# Work task:
The answer must consist solely of the lines below starting at the one containing "field level encryption" and ending at the one containing "Note: Code samples", repeated exactly, with both ends included and all pictures omitted.

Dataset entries
►
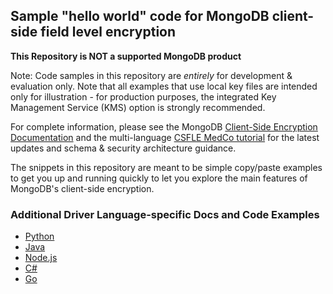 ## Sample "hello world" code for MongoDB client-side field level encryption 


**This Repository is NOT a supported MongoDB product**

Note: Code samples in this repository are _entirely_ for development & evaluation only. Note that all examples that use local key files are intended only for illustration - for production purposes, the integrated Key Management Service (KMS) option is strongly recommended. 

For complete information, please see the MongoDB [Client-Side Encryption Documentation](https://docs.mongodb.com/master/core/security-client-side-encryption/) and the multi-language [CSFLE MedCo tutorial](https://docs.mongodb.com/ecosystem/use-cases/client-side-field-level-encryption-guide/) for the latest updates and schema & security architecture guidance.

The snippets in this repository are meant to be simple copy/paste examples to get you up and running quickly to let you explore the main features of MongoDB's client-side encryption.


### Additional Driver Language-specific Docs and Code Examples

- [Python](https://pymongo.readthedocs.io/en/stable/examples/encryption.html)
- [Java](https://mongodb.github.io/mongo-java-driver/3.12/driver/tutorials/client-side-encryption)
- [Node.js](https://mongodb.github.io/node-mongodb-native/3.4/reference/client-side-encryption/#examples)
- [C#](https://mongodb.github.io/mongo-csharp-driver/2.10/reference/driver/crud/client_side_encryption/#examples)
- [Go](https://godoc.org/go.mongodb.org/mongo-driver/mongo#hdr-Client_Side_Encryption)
◄
►
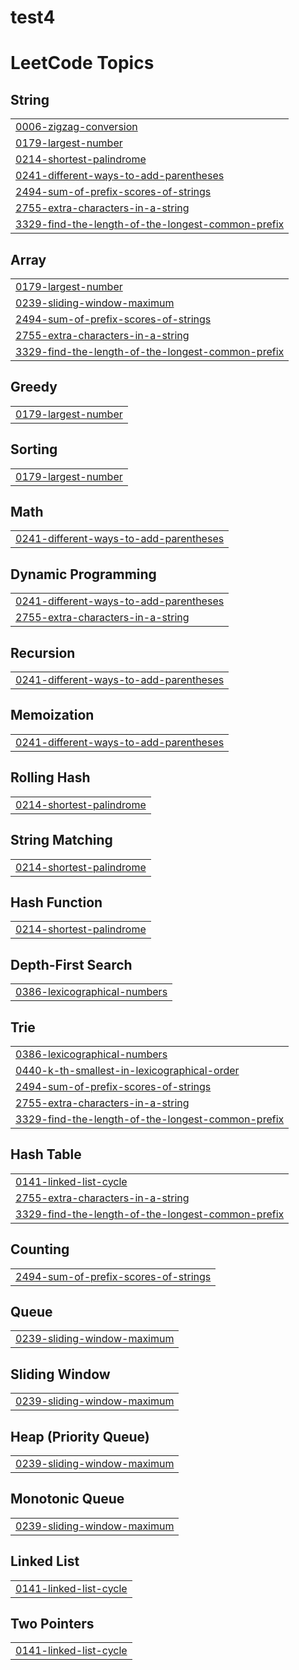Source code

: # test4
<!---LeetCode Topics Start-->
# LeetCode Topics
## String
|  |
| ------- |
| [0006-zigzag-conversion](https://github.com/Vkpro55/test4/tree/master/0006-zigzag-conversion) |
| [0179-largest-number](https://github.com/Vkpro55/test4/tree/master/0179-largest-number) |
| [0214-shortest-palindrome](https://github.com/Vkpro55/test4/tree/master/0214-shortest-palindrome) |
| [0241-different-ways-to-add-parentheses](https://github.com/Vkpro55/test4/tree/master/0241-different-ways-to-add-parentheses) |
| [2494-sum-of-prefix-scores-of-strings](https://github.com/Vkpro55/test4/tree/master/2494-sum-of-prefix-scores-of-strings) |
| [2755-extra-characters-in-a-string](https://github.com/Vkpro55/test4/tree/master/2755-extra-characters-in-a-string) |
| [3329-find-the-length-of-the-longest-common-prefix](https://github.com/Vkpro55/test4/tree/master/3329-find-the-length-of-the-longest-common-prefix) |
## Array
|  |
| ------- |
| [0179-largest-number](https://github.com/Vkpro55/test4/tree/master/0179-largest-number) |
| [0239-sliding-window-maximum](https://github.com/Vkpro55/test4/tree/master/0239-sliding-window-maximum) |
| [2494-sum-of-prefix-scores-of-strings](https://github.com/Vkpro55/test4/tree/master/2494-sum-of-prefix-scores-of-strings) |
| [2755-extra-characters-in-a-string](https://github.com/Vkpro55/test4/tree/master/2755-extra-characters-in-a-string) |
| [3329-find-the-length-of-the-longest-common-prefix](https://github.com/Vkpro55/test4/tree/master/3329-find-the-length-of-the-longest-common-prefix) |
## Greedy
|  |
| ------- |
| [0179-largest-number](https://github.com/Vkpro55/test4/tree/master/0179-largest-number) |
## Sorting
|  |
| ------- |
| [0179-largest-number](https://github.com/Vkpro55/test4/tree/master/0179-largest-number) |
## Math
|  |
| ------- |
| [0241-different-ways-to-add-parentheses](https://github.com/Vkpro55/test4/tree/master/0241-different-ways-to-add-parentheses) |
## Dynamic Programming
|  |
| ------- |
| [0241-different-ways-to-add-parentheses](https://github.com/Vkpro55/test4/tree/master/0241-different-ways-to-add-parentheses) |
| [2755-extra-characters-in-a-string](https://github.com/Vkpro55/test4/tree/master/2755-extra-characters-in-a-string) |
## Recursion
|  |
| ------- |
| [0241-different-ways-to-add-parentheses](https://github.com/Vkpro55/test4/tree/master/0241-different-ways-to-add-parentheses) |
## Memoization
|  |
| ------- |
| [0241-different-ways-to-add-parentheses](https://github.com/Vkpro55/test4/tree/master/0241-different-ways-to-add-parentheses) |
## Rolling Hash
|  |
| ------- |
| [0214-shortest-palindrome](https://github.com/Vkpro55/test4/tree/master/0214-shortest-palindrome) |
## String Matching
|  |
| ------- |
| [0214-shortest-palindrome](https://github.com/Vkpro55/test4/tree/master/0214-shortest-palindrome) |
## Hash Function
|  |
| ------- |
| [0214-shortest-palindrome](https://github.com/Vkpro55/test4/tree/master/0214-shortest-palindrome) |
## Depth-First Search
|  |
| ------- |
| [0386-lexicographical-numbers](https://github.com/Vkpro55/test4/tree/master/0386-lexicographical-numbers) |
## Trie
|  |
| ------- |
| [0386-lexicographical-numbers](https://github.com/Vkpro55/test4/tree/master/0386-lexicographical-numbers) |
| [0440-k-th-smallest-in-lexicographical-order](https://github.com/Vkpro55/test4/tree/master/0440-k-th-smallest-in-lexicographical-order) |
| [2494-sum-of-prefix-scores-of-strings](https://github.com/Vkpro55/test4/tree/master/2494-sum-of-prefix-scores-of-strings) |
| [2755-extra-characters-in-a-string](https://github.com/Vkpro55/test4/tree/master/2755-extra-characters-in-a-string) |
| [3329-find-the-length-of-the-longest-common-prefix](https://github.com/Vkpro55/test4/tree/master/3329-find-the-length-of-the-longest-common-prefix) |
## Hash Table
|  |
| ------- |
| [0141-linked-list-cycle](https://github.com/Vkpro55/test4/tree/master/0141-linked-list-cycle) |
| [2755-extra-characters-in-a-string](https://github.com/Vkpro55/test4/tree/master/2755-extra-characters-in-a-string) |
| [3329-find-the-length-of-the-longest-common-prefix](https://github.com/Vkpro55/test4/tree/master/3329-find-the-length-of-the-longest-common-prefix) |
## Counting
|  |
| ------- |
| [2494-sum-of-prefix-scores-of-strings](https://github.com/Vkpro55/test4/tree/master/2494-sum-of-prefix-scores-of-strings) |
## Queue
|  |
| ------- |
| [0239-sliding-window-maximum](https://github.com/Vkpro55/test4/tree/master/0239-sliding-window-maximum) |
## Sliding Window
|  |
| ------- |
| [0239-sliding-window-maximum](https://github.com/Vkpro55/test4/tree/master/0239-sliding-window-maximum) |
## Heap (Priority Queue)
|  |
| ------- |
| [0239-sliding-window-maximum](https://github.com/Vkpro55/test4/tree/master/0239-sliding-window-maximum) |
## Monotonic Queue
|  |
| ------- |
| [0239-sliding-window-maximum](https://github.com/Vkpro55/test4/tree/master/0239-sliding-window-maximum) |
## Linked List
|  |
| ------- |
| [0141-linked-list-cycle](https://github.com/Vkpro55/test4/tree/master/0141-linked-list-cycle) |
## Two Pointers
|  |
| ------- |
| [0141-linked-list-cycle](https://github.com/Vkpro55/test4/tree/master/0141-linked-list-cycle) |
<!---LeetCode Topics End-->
◄
►
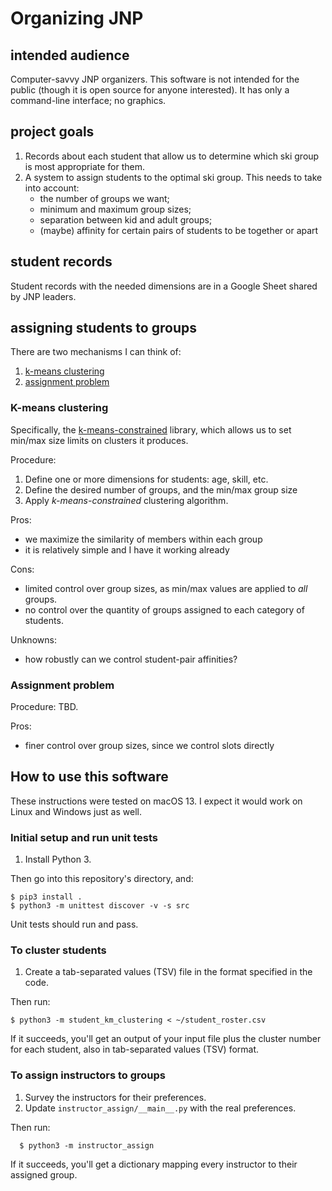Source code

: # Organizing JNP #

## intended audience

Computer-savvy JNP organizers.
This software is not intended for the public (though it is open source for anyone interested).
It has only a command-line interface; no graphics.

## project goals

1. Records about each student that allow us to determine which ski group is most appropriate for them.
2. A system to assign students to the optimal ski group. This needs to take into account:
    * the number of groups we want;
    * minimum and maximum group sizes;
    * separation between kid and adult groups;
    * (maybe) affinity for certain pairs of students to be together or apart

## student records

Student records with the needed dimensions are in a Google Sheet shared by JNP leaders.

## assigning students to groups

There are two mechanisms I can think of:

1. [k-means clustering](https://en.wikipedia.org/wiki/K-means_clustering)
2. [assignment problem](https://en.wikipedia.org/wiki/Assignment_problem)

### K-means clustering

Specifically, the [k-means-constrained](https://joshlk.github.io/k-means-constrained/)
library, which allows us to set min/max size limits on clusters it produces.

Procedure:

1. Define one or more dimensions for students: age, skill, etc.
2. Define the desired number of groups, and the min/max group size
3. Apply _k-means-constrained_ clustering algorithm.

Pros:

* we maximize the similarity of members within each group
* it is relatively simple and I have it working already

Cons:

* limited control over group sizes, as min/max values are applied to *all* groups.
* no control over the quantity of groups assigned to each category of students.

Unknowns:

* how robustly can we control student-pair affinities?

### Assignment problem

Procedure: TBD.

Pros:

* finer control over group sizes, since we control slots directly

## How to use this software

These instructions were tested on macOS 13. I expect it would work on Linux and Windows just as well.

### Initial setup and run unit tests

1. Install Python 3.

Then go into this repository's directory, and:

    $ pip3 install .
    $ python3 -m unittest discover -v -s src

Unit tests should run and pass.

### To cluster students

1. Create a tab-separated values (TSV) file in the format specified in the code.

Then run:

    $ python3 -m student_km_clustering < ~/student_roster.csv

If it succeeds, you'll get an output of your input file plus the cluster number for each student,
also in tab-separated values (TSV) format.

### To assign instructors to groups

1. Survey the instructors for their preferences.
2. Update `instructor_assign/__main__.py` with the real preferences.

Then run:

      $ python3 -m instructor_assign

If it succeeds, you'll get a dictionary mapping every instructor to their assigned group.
◄
# Reply to the exercise:
 ## Sample "hello world" code for MongoDB client-side field level encryption 


**This Repository is NOT a supported MongoDB product**

Note: Code samples in this repository are _entirely_ for development & evaluation only. Note that all examples that use local key files are intended only for illustration - for production purposes, the integrated Key Management Service (KMS) option is strongly recommended. 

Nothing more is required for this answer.